Ähnlich sieht das der Verband Bildung und Erziehung. Dessen Landesvorsitzender Gerhard Brand hält Demonstrationen gegen den Angriffskrieg auf die Ukraine zwar für richtig und wichtig. „Gleichzeitig müssen wir sehen, dass in den letzten zwei Jahren Corona-bedingt sehr viel Unterricht ausgefallen ist. Jetzt kann der Unterricht wieder stattfinden und nun sollten wir dieses hohe Gut auch wieder wahrnehmen.“ Demonstrationen könnten auch am Nachmittag oder am Wochenende stattfinden, das müsse nicht während der Unterrichtszeit sein.
Einen Bedarf für eine Entscheidung sieht die Gewerkschaft Erziehung und Bildung derzeit nicht. Die Frage stelle sich bisher nicht, weil vor allem abends und am Wochenende gegen den Krieg protestiert werde, sagte die GEW-Landesvorsitzende Monika Stein.
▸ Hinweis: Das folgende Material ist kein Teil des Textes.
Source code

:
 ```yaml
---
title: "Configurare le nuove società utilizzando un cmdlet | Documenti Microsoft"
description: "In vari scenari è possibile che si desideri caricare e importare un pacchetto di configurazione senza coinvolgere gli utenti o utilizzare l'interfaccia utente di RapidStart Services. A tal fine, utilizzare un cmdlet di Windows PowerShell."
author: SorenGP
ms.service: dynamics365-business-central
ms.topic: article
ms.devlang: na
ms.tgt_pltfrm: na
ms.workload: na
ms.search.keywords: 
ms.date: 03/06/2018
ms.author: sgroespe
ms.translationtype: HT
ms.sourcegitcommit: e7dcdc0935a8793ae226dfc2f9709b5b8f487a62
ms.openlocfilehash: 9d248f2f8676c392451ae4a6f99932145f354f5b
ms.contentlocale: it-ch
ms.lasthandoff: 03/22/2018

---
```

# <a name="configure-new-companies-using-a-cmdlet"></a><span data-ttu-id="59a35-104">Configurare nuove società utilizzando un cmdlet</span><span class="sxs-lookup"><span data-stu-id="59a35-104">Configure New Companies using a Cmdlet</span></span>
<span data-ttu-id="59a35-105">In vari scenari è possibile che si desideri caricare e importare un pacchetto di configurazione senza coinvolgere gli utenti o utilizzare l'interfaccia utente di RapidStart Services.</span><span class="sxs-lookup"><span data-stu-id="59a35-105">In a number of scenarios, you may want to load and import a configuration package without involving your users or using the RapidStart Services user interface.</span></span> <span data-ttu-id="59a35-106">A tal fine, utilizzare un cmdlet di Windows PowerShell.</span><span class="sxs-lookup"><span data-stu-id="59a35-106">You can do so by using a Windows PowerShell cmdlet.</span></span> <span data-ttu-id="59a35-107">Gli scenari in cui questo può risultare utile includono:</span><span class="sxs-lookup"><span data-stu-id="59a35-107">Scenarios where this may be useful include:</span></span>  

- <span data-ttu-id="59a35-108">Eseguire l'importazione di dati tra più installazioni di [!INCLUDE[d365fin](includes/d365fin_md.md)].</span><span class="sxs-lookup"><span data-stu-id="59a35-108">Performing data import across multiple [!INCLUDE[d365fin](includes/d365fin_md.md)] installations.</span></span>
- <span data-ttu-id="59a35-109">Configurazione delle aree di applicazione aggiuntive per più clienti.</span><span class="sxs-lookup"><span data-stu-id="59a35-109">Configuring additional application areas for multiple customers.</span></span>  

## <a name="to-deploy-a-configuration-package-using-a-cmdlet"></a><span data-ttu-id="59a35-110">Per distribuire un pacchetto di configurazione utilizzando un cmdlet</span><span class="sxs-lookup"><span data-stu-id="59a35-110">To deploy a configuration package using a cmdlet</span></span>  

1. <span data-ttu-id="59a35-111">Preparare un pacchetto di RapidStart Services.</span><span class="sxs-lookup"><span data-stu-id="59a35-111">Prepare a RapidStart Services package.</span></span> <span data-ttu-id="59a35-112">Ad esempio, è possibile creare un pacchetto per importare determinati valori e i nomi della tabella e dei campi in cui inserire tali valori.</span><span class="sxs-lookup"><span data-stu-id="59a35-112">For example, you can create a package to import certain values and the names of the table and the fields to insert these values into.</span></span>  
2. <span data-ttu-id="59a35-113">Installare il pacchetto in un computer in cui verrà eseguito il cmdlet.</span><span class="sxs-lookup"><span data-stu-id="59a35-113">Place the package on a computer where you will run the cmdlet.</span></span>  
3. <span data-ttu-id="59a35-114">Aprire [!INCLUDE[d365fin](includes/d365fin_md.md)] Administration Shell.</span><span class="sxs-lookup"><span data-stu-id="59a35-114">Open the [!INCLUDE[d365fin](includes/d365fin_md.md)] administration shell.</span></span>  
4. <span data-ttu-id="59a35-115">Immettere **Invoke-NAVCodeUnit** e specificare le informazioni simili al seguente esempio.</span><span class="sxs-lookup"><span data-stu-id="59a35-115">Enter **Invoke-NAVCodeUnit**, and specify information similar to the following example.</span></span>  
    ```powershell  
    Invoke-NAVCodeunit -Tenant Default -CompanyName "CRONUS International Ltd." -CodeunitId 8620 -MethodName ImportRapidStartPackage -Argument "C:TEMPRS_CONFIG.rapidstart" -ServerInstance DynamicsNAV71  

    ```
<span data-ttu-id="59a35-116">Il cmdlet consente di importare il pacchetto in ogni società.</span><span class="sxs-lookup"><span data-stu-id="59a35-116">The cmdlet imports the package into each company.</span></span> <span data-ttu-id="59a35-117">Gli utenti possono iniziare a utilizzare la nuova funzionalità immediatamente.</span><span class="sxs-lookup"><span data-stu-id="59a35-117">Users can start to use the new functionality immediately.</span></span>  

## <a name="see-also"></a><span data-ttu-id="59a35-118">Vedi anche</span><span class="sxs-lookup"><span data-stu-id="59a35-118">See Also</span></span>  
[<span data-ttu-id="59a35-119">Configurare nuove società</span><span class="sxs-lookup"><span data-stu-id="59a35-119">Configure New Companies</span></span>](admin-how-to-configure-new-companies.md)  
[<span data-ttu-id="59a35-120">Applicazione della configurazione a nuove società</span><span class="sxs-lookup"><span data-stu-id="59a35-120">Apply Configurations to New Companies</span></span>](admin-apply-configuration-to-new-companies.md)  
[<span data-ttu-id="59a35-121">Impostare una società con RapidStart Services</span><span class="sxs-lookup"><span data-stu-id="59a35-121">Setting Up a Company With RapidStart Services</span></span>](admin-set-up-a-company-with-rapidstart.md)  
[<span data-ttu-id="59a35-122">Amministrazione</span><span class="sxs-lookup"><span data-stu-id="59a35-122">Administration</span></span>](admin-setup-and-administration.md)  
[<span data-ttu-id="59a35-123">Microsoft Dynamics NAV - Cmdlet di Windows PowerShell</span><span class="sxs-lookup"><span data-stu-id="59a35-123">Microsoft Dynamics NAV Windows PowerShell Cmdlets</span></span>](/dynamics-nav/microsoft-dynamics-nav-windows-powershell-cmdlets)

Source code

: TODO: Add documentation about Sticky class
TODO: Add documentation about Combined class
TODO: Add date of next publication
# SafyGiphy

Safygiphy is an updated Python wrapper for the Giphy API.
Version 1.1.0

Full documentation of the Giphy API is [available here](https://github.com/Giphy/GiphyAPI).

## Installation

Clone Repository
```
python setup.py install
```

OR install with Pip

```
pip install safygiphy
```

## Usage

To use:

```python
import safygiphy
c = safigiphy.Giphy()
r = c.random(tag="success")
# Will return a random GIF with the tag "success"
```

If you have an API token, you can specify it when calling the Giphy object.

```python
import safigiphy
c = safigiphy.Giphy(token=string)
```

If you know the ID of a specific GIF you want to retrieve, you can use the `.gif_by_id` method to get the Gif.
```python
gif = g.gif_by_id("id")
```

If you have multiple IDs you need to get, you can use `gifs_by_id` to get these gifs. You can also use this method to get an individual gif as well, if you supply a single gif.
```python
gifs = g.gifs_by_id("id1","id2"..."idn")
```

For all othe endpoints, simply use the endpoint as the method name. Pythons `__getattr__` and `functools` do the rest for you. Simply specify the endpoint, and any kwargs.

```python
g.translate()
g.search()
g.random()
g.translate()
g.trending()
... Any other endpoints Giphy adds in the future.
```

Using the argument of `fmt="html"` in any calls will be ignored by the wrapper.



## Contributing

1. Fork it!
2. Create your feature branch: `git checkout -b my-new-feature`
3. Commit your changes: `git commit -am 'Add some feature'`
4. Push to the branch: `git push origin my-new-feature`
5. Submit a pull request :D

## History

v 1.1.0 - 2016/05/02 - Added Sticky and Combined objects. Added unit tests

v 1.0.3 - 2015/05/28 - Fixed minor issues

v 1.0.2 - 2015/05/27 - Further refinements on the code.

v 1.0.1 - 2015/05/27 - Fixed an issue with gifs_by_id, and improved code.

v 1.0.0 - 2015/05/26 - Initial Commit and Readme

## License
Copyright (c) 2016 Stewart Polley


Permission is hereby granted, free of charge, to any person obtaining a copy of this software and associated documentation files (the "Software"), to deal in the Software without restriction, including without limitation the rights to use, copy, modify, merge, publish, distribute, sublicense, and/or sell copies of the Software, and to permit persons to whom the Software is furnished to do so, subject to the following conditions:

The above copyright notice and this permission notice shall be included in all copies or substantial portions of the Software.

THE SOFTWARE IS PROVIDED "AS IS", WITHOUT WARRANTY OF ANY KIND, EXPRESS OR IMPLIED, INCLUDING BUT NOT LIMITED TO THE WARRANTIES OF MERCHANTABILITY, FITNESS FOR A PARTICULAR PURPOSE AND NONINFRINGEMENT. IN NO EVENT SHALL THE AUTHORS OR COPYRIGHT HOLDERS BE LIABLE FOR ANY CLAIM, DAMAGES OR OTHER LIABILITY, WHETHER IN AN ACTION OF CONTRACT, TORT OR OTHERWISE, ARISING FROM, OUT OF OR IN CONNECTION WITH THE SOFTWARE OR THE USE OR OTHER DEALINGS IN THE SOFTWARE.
Es sei aber wichtig, dass Themen wie Menschenrechte, Demokratiebildung und Friedenserziehung in diesen Tagen in jedem Klassenzimmer auf der Tagesordnung ständen. „Gut, dass diese Themen auch in den Bildungsplänen verankert sind und Kinder und Jugendliche in Kitas und Schulen einen Ort zum Austausch haben, auch über ihre Sorgen und Ängste durch den nahen Krieg in der Ukraine“, sagte Stein der dpa.